## Exercise description:
Across the listing below, count the lines with "revenus" in them. Write nothing but the number.

┌──

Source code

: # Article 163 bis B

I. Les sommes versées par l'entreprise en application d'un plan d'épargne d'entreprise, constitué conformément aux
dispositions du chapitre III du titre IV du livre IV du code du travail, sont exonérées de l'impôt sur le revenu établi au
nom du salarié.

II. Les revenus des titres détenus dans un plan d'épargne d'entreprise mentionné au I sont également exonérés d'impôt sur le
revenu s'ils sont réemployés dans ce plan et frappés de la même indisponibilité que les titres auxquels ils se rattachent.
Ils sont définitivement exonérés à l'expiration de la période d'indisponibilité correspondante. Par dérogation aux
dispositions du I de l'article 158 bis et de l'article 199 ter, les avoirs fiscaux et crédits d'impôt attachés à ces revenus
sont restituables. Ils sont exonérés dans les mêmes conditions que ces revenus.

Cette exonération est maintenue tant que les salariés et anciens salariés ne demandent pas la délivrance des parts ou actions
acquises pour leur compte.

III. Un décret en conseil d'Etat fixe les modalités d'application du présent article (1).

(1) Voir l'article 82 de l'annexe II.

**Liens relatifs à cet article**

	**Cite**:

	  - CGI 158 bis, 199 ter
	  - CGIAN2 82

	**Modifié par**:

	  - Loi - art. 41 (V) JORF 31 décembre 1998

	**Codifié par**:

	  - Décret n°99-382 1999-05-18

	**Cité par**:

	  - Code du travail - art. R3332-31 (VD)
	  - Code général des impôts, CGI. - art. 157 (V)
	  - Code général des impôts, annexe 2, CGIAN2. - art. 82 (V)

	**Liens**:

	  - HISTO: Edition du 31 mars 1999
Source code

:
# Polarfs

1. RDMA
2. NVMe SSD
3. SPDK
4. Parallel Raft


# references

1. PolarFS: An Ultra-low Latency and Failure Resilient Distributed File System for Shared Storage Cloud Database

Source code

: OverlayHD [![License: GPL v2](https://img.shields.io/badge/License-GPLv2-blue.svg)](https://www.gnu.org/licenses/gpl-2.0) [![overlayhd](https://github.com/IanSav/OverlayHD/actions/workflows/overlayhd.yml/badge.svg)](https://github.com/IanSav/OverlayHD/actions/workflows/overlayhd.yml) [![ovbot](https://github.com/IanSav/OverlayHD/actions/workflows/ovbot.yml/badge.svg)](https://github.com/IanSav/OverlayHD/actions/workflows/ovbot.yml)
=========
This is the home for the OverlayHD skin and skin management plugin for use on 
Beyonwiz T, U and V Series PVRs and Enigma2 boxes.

└──
┌──

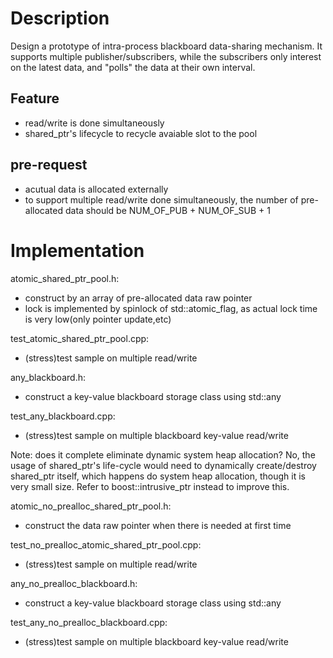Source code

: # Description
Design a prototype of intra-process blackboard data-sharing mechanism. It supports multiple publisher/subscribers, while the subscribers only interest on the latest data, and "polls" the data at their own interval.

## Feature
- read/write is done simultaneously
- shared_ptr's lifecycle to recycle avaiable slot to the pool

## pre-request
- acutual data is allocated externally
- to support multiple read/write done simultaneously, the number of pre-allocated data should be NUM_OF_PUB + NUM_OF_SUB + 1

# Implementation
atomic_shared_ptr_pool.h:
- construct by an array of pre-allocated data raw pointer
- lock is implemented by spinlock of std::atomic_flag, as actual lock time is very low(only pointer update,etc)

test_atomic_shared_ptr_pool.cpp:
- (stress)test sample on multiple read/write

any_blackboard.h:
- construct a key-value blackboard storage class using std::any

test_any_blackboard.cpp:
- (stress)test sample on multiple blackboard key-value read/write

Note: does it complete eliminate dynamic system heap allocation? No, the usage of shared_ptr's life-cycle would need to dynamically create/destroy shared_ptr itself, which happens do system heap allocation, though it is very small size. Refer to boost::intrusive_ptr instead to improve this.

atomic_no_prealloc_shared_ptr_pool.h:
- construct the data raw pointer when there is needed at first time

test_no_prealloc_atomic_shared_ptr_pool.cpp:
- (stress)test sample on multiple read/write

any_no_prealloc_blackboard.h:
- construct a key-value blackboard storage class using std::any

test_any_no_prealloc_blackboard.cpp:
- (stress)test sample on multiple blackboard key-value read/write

└──
┌──

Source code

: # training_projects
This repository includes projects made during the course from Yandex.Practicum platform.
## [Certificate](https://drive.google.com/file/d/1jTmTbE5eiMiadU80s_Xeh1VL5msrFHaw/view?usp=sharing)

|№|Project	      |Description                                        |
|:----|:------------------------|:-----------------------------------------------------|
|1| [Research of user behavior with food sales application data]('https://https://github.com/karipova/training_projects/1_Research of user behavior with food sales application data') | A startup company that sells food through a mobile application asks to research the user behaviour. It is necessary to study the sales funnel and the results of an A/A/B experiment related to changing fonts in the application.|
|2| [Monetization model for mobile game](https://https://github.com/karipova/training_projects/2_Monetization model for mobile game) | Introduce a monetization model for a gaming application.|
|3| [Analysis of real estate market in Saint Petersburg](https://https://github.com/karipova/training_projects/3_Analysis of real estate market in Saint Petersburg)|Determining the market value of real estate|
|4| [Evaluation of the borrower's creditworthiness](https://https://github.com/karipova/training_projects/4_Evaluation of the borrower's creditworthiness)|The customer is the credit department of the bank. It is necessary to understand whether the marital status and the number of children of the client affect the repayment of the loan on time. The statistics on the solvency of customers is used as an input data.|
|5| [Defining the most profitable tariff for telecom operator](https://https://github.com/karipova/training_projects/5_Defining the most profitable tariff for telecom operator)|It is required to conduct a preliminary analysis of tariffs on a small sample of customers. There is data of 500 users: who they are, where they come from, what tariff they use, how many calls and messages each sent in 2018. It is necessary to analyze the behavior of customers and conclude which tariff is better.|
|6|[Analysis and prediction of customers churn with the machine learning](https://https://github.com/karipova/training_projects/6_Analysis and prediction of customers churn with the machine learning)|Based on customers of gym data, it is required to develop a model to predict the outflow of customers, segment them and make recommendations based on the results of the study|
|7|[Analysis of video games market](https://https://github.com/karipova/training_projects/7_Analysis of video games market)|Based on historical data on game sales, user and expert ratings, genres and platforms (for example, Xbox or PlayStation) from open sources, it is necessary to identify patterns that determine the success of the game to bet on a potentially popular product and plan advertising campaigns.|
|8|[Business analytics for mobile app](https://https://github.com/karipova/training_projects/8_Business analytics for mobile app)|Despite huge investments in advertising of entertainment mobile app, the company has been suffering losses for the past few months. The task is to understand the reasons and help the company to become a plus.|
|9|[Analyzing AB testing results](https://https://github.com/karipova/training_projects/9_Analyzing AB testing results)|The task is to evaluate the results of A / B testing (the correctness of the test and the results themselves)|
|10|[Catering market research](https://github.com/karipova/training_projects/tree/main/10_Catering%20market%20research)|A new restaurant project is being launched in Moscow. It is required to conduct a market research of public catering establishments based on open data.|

└──

## Answer section:
3